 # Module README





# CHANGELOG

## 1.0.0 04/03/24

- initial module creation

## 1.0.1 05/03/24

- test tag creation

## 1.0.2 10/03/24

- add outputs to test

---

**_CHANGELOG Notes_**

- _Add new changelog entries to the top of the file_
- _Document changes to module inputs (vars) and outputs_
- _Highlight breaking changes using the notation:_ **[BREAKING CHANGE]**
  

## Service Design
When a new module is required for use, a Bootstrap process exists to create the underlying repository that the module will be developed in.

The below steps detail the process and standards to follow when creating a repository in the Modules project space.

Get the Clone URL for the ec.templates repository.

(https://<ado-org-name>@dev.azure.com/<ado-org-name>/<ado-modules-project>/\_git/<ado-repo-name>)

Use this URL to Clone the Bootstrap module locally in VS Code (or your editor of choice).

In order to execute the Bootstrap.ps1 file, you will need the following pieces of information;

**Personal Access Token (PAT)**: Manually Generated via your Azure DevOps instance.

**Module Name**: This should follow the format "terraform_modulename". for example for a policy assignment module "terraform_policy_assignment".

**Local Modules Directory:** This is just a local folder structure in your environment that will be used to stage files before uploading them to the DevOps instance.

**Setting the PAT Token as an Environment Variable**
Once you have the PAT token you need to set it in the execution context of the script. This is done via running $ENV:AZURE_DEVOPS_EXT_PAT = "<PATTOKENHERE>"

= = = =

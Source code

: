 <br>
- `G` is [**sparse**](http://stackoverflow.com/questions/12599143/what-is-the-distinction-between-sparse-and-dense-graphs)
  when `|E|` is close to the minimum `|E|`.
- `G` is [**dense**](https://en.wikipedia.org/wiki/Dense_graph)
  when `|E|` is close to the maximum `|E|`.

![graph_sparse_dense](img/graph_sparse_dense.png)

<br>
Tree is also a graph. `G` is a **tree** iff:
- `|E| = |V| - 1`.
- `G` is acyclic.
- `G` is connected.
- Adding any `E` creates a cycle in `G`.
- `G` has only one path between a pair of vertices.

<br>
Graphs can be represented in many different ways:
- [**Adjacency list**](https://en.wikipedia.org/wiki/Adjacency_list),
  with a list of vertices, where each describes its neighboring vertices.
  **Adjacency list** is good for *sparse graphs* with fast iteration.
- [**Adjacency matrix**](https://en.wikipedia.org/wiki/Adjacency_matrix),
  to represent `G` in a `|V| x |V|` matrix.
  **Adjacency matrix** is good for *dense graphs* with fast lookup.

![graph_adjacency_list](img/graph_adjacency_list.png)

= = = =

■ **PROBLEM DESCRIPTION**:
All lines above from the one containing "# Module README" to the one containing "In order to" must be repeated exactly, both lines included, and no others.

■ **RESPONSE**:
 # Module README





# CHANGELOG

## 1.0.0 04/03/24

- initial module creation

## 1.0.1 05/03/24

- test tag creation

## 1.0.2 10/03/24

- add outputs to test

---

**_CHANGELOG Notes_**

- _Add new changelog entries to the top of the file_
- _Document changes to module inputs (vars) and outputs_
- _Highlight breaking changes using the notation:_ **[BREAKING CHANGE]**
  

## Service Design
When a new module is required for use, a Bootstrap process exists to create the underlying repository that the module will be developed in.

The below steps detail the process and standards to follow when creating a repository in the Modules project space.

Get the Clone URL for the ec.templates repository.

(https://<ado-org-name>@dev.azure.com/<ado-org-name>/<ado-modules-project>/\_git/<ado-repo-name>)

Use this URL to Clone the Bootstrap module locally in VS Code (or your editor of choice).

In order to execute the Bootstrap.ps1 file, you will need the following pieces of information;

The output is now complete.